Limitations of the study

There were some limitations to our study. First, we used the routine diagnosis coding from the in-patient database and birth registration, which might be affected by a lack of coding consistency across the country. However, each of the public health insurance schemes audits both the out-patient and in-patient data of every hospital, and they found some errors in diagnostics and coding [46]. Second, although the verbal autopsy data were used for maternal death accuracy, the estimation might have some uncertainty since a large proportion of ill-defined causes of death are still challenged in Thailand [47]. Third, the estimated total burden of adolescent pregnancy and childbirth in this study did not include other burdens such as gender-based violence and maternal depression [42] since the authors followed the methods used in the GBD 2000 study.
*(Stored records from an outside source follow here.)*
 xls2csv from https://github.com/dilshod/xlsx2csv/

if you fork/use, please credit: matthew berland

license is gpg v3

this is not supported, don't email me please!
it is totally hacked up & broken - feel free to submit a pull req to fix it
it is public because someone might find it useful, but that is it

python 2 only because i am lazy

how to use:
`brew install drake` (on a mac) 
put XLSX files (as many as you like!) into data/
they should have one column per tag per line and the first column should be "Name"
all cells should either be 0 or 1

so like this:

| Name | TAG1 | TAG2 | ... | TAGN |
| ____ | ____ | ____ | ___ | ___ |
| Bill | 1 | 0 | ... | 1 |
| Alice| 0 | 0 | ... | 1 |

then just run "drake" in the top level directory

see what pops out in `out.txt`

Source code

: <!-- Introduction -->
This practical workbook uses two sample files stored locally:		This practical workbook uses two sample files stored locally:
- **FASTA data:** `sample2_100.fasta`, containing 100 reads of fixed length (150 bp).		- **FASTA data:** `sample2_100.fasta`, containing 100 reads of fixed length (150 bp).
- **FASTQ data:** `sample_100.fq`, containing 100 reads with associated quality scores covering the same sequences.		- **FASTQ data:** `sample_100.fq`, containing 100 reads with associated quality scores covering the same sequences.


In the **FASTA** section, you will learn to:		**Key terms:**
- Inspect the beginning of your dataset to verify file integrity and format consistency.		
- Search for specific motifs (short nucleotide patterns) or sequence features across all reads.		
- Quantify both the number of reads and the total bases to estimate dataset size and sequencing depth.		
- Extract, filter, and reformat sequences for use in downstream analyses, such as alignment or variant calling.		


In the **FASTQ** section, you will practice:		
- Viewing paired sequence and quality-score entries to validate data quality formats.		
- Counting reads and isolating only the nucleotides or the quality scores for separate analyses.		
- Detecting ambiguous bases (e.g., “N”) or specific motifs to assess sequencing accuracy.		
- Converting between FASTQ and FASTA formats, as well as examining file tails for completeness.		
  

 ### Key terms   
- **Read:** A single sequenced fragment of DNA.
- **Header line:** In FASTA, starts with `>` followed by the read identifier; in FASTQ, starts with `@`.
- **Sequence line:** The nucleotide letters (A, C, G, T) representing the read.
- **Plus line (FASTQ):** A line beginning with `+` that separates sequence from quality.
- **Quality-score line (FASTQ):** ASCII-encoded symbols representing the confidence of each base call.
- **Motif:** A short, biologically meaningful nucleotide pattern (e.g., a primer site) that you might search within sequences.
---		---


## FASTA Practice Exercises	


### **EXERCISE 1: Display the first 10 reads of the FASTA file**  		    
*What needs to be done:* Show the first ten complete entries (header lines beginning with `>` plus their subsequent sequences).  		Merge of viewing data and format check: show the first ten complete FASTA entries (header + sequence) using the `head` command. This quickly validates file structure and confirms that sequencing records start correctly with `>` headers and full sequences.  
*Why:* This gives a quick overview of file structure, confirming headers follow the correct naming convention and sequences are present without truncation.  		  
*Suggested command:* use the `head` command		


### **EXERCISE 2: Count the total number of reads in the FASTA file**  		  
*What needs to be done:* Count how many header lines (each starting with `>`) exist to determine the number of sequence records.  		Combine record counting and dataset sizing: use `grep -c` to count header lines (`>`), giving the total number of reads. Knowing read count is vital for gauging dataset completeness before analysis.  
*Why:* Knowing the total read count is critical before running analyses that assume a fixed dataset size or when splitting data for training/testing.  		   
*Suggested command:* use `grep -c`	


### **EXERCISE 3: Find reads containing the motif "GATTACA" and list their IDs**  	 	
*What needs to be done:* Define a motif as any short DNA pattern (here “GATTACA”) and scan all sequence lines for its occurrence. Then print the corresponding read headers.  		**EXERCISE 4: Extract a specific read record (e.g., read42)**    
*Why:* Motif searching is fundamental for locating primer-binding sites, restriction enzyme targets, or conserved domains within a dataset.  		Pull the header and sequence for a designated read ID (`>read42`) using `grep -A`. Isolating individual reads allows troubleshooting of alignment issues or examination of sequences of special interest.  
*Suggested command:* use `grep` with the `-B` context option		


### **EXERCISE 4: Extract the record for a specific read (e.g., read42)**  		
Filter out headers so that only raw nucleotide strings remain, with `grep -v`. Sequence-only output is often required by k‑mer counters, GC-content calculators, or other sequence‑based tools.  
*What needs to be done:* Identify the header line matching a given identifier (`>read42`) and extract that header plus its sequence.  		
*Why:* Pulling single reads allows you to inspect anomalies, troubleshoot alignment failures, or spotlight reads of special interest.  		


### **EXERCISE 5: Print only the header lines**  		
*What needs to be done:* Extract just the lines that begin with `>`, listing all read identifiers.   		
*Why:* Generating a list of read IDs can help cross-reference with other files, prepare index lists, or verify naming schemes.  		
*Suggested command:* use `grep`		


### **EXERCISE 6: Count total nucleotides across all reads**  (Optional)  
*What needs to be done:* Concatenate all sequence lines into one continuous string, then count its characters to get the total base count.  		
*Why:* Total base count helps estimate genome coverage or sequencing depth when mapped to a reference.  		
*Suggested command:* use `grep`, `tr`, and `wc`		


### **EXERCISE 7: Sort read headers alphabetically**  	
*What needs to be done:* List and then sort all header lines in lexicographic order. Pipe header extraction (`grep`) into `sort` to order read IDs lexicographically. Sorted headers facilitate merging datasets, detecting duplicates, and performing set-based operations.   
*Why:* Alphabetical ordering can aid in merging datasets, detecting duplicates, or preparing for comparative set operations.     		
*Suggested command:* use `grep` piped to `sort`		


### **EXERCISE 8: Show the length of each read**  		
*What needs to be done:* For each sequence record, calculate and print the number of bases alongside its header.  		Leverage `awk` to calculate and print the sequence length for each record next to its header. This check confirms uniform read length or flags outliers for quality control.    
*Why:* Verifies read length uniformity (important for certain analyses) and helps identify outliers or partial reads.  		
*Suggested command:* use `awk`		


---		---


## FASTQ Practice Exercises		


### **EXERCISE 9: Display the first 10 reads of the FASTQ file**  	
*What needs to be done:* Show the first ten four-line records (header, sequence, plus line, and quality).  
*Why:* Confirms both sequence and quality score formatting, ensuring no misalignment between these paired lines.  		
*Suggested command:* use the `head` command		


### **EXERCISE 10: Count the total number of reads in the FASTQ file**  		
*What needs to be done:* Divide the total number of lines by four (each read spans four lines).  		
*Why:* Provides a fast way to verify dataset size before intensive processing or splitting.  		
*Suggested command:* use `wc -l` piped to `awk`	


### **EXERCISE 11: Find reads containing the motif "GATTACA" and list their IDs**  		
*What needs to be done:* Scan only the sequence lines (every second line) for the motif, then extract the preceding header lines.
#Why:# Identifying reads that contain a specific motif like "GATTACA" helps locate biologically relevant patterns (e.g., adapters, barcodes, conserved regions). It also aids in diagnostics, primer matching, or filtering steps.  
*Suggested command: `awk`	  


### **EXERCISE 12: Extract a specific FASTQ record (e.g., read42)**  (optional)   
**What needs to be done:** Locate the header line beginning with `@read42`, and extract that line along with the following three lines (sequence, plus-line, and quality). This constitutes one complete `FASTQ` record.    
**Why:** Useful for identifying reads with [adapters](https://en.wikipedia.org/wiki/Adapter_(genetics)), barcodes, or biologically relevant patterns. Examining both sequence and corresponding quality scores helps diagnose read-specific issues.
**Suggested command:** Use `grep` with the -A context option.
Therefore, the overall presented burden in this particular study might be underestimated.

Conclusions

Years of healthy life lost from adolescent mothers contributed to 15.4% of total DALYs lost from adverse pregnancy and childbirth outcomes among all reproductive aged women. Unsafe abortion and maternal hemorrhage were the most common causes of the burden of healthy life lost among all pregnancy and childbirth complications. Mortality was primarily driven by overall healthy lives lost, and maternal hemorrhage was the leading cause of death in adolescent pregnancies. The five main obstetric causes of mortality and morbidity are preventable conditions. Increased efforts from all stakeholders are essential to implement appropriate interventions to minimize adverse health outcomes in adolescent mothers.